Brewers either use a one-vessel setup or a three-vessel set up to achieve this goal. Of course, whether you have a one or three-vessel set up can greatly affect the price of the required equipment. It also has a pretty big impact on the amount of space you need to store and assemble this type of set up.
Pros of all grain brewing:
- Cost of ingredients are lower, because the grains used to extract the sugars are less costly than the already-extracted sugar you need for extract brewing.
- The beer you brew is completely within your control. You can adjust and alter the color, taste, mouthfeel and complexity of the beer.
- All grain brewing is the professional, advanced method of brewing.
Cons of all grain brewing:
- Equipment for all grain brewing can be significantly more than for extract brewing, because of the necessity for additional brew pots and mash tun.
- Takes significantly longer than extract brewing, making your brew day longer.
- You need more space to have an all grain set up, unless you use the brew in a bag method.
Extract Brewing Process
Just to throw you off, I’m going to add an additional possibility into the mix, which is partial-extract brewing. But first, let’s go over what extract brewing actually is. It basically allows you to skip the step of mashing the grains to extract the sugars from the grains, because someone has already done it for you and provided either a liquid or dry malt extract that you can buy. While the cost of the malt extract is quite a bit higher than the cost of the grains you’d need to do it yourself, you will gain the benefit of not having to do this process yourself, thus saving time and effort.
What is partial-extract (aka partial-mash) brewing?

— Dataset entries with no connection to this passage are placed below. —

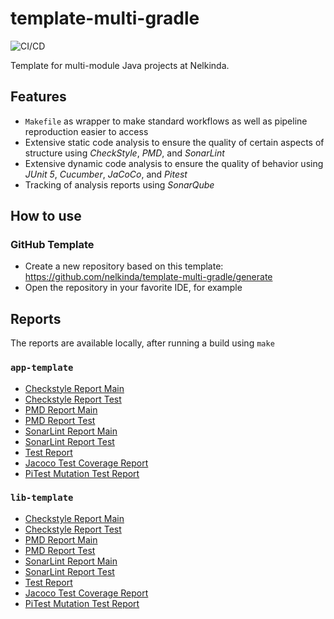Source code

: # template-multi-gradle

![CI/CD](https://github.com/nelkinda/template-multi-gradle/workflows/CI/CD/badge.svg)

Template for multi-module Java projects at Nelkinda.

## Features
- `Makefile` as wrapper to make standard workflows as well as pipeline reproduction easier to access
- Extensive static code analysis to ensure the quality of certain aspects of structure using _CheckStyle_, _PMD_, and _SonarLint_
- Extensive dynamic code analysis to ensure the quality of behavior using _JUnit 5_, _Cucumber_, _JaCoCo_, and _Pitest_
- Tracking of analysis reports using _SonarQube_

## How to use

### GitHub Template
- Create a new repository based on this template: https://github.com/nelkinda/template-multi-gradle/generate
- Open the repository in your favorite IDE, for example

<!-- TODO Replace this README -->
## Reports
The reports are available locally, after running a build using `make`

### `app-template`
* [Checkstyle Report Main](app-template/build/reports/checkstyle/checkstyleMain/report.html)
* [Checkstyle Report Test](app-template/build/reports/checkstyle/checkstyleTest/report.html)
* [PMD Report Main](app-template/build/reports/pmd/pmdMain/report.html)
* [PMD Report Test](app-template/build/reports/pmd/pmdTest/report.html)
* [SonarLint Report Main](app-template/build/reports/sonarlint/sonarlintMain/report.html)
* [SonarLint Report Test](app-template/build/reports/sonarlint/sonarlintTest/report.html)
* [Test Report](app-template/build/reports/test/test/html/index.html)
* [Jacoco Test Coverage Report](app-template/build/reports/jacoco/test/html/index.html)
* [PiTest Mutation Test Report](app-template/build/reports/pitest/index.html)

### `lib-template`
* [Checkstyle Report Main](lib-template/build/reports/checkstyle/checkstyleMain/report.html)
* [Checkstyle Report Test](lib-template/build/reports/checkstyle/checkstyleTest/report.html)
* [PMD Report Main](lib-template/build/reports/pmd/pmdMain/report.html)
* [PMD Report Test](lib-template/build/reports/pmd/pmdTest/report.html)
* [SonarLint Report Main](lib-template/build/reports/sonarlint/sonarlintMain/report.html)
* [SonarLint Report Test](lib-template/build/reports/sonarlint/sonarlintTest/report.html)
* [Test Report](lib-template/build/reports/test/test/html/index.html)
* [Jacoco Test Coverage Report](lib-template/build/reports/jacoco/test/html/index.html)
* [PiTest Mutation Test Report](lib-template/build/reports/pitest/index.html)
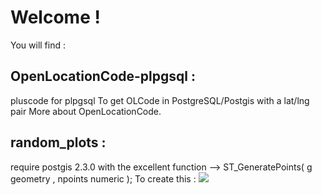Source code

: # Welcome !
You will find :

## OpenLocationCode-plpgsql :
pluscode for plpgsql
To get OLCode in PostgreSQL/Postgis with a lat/lng pair
More about OpenLocationCode.

## random_plots : 
require postgis 2.3.0 with the excellent function --> ST_GeneratePoints( g geometry , npoints numeric );
To create this :
![](http://cen-normandie.com/doc_images/random_plots.PNG)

This is my method of choice, because it allows me to gain slightly more control over the color and mouthfeel of the beer without requiring me to convert 100% to all grain brewing, which I don’t have room for. In the process, you would mash a smaller amount of grains and use malt extract for the rest. The process of mashing is the same, but since the grain bill is much less, you don’t need the same amount of space.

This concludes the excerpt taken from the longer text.